Task objective:
Repeat exactly every line that comes at or after the line containing "## Required Documentation Updates", through the end of the entries below.
----
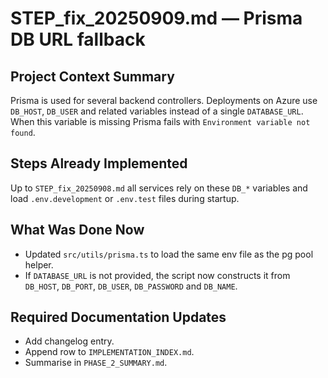 # STEP_fix_20250909.md — Prisma DB URL fallback

## Project Context Summary
Prisma is used for several backend controllers. Deployments on Azure use
`DB_HOST`, `DB_USER` and related variables instead of a single `DATABASE_URL`.
When this variable is missing Prisma fails with `Environment variable not found`.

## Steps Already Implemented
Up to `STEP_fix_20250908.md` all services rely on these `DB_*` variables and
load `.env.development` or `.env.test` files during startup.

## What Was Done Now
- Updated `src/utils/prisma.ts` to load the same env file as the pg pool helper.
- If `DATABASE_URL` is not provided, the script now constructs it from
  `DB_HOST`, `DB_PORT`, `DB_USER`, `DB_PASSWORD` and `DB_NAME`.

## Required Documentation Updates
- Add changelog entry.
- Append row to `IMPLEMENTATION_INDEX.md`.
- Summarise in `PHASE_2_SUMMARY.md`.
----
The completed task:
## Required Documentation Updates
- Add changelog entry.
- Append row to `IMPLEMENTATION_INDEX.md`.
- Summarise in `PHASE_2_SUMMARY.md`.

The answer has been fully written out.